| |
| |
| |
Verder ontvingen wij:
Van De Nederlandsche Boekhandel, Antwerpen/Amsterdam:
antoon vergote, Betekenis en begeerte in de religie. Psychoanalytische verkenning. 1978. 372 blz.
Vanzelfsprekend geen letterkundige studie, maar een die met vrucht kan gelezen worden voor wie zich voor mystieke literatuur interesseert.
De minnebrieven van Abelard en Heloïse. Inleiding en historische verklaring door marina gelaudes, Nederlandse vertaling door victor heylen. 1980. 171 blz.

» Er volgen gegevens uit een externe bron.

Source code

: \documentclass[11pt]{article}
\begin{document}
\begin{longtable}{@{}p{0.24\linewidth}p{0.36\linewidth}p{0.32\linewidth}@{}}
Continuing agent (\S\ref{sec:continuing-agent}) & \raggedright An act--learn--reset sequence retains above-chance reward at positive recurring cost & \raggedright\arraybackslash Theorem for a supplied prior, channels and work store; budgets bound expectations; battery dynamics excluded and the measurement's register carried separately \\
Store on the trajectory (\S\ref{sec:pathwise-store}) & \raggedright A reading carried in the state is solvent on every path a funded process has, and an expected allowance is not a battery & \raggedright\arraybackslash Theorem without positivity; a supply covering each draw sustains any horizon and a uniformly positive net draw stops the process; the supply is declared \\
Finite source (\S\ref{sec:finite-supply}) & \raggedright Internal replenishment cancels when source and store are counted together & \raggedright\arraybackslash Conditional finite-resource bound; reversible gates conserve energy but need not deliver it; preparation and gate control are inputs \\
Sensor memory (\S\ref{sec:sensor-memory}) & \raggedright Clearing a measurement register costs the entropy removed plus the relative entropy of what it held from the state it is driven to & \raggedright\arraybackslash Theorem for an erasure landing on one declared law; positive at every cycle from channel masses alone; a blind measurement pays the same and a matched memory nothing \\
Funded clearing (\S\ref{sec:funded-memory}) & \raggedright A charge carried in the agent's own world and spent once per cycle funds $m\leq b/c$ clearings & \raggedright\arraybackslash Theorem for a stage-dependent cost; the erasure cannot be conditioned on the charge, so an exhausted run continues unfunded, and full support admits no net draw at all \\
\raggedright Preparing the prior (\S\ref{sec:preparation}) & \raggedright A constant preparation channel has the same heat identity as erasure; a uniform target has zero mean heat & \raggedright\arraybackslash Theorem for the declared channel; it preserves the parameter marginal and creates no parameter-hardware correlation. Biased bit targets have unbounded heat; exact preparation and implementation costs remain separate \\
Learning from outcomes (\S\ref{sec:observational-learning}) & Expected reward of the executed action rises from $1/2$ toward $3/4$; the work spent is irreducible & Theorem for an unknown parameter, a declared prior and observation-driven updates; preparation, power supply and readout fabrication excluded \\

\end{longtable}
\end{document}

Na een inleiding die speciaal de vele problemen in verband met bovengenoemde brieven in het licht stelt, volgt de vertaling der brieven zelf en een uitvoerige behandeling van 1o de authenticiteit van de minnebrieven en 2o de morele beginselen van Abelard en Heloïse.
f. de schutter, Wat hangt gij daar te praten aan die blomme, o bruine bie? Guido Gezelle. Voor het Guido-Gezellegenootschap uitgegeven. 1980. 48 blz.
Een boekje voor het secundair onderwijs dat een onderhoudend overzicht brengt van Gezelles leven en dichterschap.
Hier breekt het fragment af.